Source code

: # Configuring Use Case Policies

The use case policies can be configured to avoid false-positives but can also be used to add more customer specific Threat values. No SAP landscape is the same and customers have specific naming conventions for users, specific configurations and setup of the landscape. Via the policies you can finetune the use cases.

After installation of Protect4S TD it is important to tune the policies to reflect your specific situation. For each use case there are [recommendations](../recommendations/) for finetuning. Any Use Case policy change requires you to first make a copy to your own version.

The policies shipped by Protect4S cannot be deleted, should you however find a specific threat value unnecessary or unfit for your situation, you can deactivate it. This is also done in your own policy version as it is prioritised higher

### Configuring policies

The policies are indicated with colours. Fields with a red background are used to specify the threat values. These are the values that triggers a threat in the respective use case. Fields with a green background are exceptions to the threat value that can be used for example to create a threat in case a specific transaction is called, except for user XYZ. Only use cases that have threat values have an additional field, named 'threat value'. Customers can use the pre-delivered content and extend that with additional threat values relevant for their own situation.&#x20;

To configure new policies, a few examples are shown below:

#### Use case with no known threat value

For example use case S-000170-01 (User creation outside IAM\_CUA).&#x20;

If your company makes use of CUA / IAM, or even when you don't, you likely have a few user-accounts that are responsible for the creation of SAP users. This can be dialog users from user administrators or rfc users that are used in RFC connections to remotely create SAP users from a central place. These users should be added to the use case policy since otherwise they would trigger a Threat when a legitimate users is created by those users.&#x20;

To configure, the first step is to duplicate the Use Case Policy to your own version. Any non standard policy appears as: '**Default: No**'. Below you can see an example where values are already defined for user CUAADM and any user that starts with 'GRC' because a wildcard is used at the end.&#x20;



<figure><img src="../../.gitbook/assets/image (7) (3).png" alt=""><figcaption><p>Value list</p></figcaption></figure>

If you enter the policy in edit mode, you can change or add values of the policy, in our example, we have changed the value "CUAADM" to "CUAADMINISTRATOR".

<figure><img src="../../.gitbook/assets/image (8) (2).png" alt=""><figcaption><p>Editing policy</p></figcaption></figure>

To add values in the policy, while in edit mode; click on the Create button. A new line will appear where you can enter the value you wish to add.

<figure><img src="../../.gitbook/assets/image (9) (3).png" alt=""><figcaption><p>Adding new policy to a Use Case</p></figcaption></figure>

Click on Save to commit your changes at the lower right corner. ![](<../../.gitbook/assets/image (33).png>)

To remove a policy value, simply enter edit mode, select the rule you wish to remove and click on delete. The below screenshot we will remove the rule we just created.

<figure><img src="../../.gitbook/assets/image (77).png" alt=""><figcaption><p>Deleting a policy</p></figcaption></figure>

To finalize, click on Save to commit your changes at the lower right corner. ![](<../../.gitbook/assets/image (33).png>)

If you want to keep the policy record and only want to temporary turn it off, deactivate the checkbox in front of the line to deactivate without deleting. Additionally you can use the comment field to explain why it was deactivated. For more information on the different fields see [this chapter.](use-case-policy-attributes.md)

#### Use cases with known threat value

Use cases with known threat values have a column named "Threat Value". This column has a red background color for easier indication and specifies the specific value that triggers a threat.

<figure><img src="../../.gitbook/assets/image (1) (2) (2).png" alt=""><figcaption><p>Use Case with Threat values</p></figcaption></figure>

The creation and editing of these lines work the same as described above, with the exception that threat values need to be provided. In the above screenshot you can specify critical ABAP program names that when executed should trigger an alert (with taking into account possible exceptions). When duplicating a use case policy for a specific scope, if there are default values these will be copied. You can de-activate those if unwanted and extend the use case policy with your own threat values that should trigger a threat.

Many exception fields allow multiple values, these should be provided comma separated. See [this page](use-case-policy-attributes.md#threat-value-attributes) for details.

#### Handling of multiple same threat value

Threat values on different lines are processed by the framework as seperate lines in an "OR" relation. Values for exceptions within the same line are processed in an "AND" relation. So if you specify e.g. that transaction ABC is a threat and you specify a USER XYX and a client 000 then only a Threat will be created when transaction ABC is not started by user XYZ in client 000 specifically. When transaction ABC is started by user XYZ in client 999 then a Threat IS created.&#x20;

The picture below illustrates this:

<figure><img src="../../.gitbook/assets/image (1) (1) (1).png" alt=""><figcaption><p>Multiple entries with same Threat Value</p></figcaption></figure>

_ _ _ _ _ _ _

Exercise directions – Establish how many lines of the material above hold the word "known". Nothing but the count should be returned.

Exercise solution – 3